VoxEU Column Macroeconomic policy

Towards a global narrative on long-term real interest rates

Many candidate explanations for the low level of real interest rates have been put forward. Less progress has been made on bringing together the different hypotheses into a unifying framework, on quantifying their relative importance and on predicting the future path for real interest rates. This column attempts to fill that gap, and suggests that persistent shifts to global desired savings and investment are behind the bulk of the fall in real interest rates. Those trends are unlikely to unwind anytime soon, so that the global equilibrium rate is likely to remain low, perhaps settling at or below 1% in the medium to long-run.

Long-term real interest rates are low (Bean 2015).
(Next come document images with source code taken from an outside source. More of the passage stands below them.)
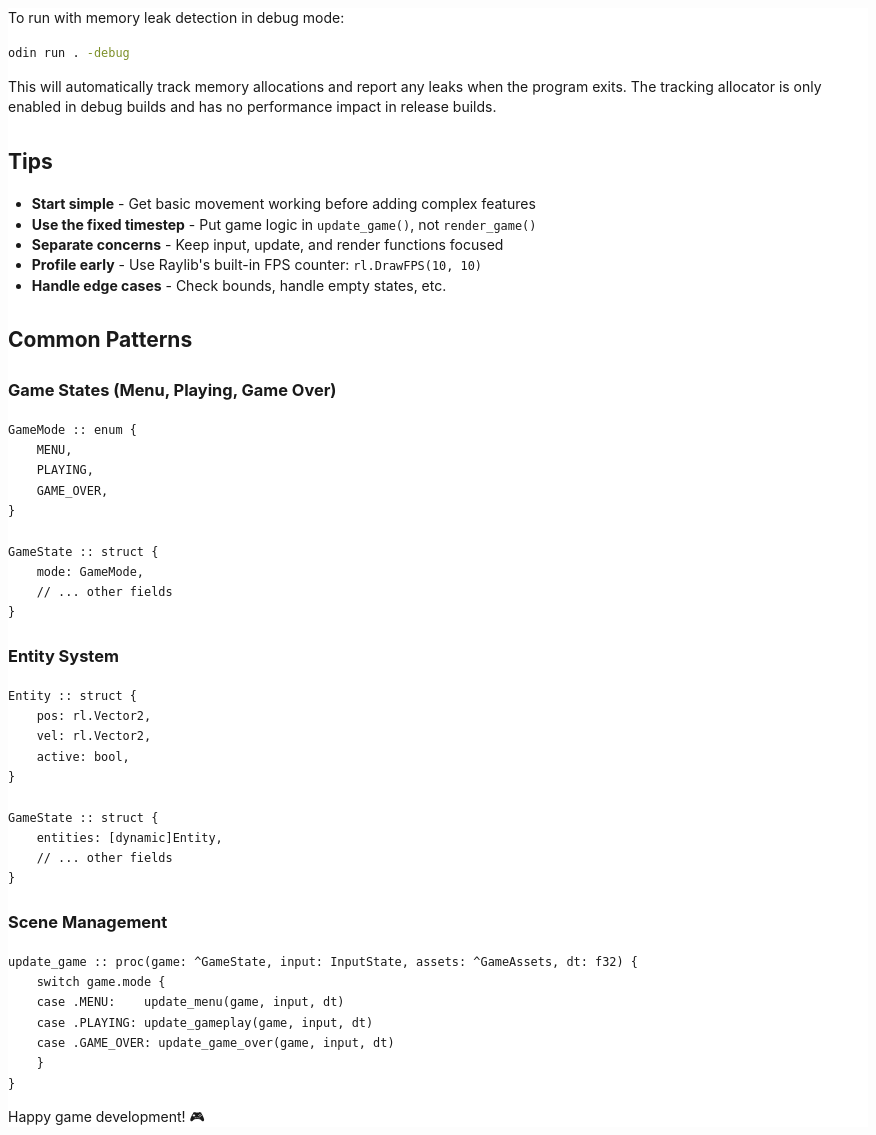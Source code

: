 To run with memory leak detection in debug mode:

```bash
odin run . -debug
```

This will automatically track memory allocations and report any leaks when the program exits. The tracking allocator is only enabled in debug builds and has no performance impact in release builds.

## Tips

- **Start simple** - Get basic movement working before adding complex features
- **Use the fixed timestep** - Put game logic in `update_game()`, not `render_game()`
- **Separate concerns** - Keep input, update, and render functions focused
- **Profile early** - Use Raylib's built-in FPS counter: `rl.DrawFPS(10, 10)`
- **Handle edge cases** - Check bounds, handle empty states, etc.

## Common Patterns

### Game States (Menu, Playing, Game Over)
```odin
GameMode :: enum {
    MENU,
    PLAYING,
    GAME_OVER,
}

GameState :: struct {
    mode: GameMode,
    // ... other fields
}
```

### Entity System
```odin
Entity :: struct {
    pos: rl.Vector2,
    vel: rl.Vector2,
    active: bool,
}

GameState :: struct {
    entities: [dynamic]Entity,
    // ... other fields
}
```

### Scene Management
```odin
update_game :: proc(game: ^GameState, input: InputState, assets: ^GameAssets, dt: f32) {
    switch game.mode {
    case .MENU:    update_menu(game, input, dt)
    case .PLAYING: update_gameplay(game, input, dt)
    case .GAME_OVER: update_game_over(game, input, dt)
    }
}
```

Happy game development! 🎮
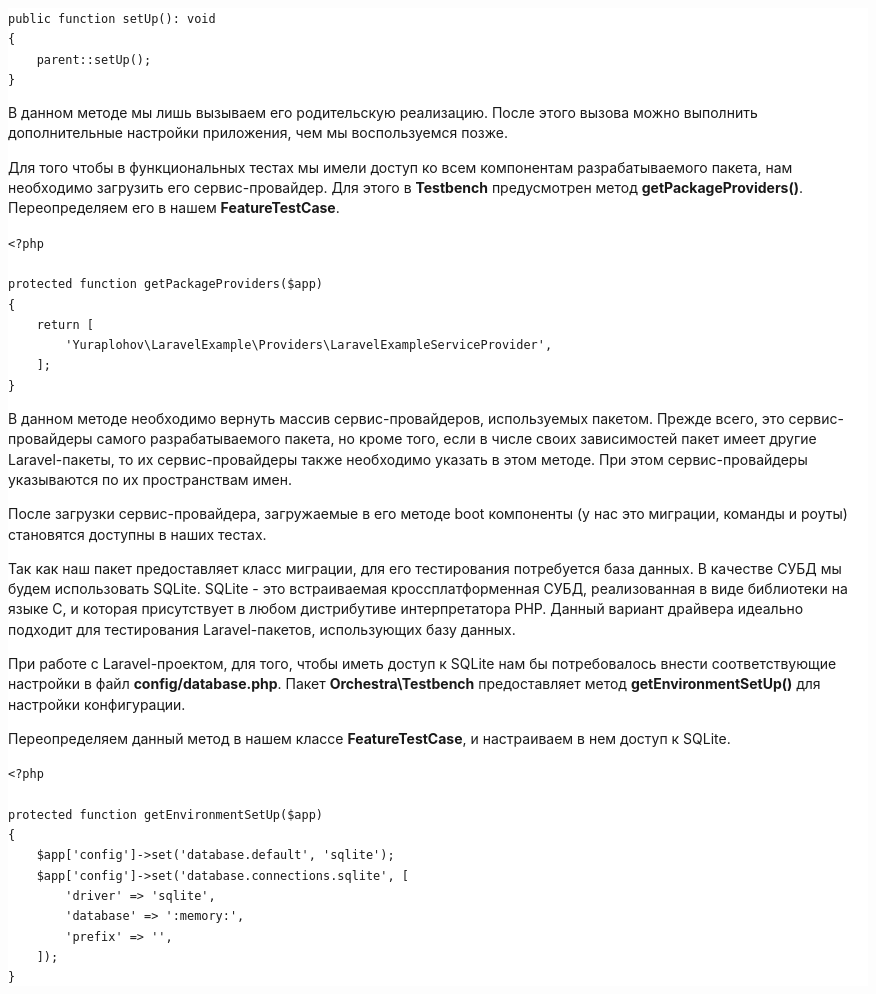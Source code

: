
 ```
public function setUp(): void
{
    parent::setUp();
}
```

В данном методе мы лишь вызываем его родительскую реализацию. После этого вызова можно выполнить дополнительные настройки приложения, чем мы воспользуемся позже.

Для того чтобы в функциональных тестах мы имели доступ ко всем компонентам разрабатываемого пакета, нам необходимо загрузить его сервис-провайдер. Для этого в **Testbench** предусмотрен метод **getPackageProviders()**. Переопределяем его в нашем **FeatureTestCase**.

```
<?php

protected function getPackageProviders($app)
{
    return [
        'Yuraplohov\LaravelExample\Providers\LaravelExampleServiceProvider',
    ];
}
```

В данном методе необходимо вернуть массив сервис-провайдеров, используемых пакетом. Прежде всего, это сервис-провайдеры самого разрабатываемого пакета, но кроме того, если в числе своих зависимостей пакет имеет другие Laravel-пакеты, то их сервис-провайдеры также необходимо указать в этом методе. При этом сервис-провайдеры указываются по их пространствам имен.

После загрузки сервис-провайдера, загружаемые в его методе boot компоненты (у нас это миграции, команды и роуты) становятся доступны в наших тестах.

Так как наш пакет предоставляет класс миграции, для его тестирования потребуется база данных. В качестве СУБД мы будем использовать SQLite. SQLite - это встраиваемая кроссплатформенная СУБД, реализованная в виде библиотеки на языке С, и которая присутствует в любом дистрибутиве интерпретатора PHP. Данный вариант драйвера идеально подходит для тестирования Laravel-пакетов, использующих базу данных.

При работе с Laravel-проектом, для того, чтобы иметь доступ к SQLite нам бы потребовалось внести соответствующие настройки в файл **config/database.php**. Пакет **Orchestra\Testbench** предоставляет метод **getEnvironmentSetUp()** для настройки конфигурации.

Переопределяем данный метод в нашем классе **FeatureTestCase**, и настраиваем в нем доступ к SQLite.

```
<?php

protected function getEnvironmentSetUp($app)
{
    $app['config']->set('database.default', 'sqlite');
    $app['config']->set('database.connections.sqlite', [
        'driver' => 'sqlite',
        'database' => ':memory:',
        'prefix' => '',
    ]);
}
```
In many advanced economies the rate on long-term government bonds is negative once adjusted for expected inflation.  In emerging markets, real rates are a little higher, but only because of heightened perceptions of sovereign risk since the ‘taper tantrum’ in 2013. This low global interest rate environment has not materialised overnight. Rather, it reflects a prolonged fall in long-term real interest rates over the past 30 years. Since the 1980s, market measures of 10-year risk-free real rates have declined by around 450 basis points (bps) across emerging and developed economies (Figure 1).

Figure 1. Comparison of real rates across the world

Sources: King and Low (2014); Consensus Economics; IMF; DataStream; authors’ calculations.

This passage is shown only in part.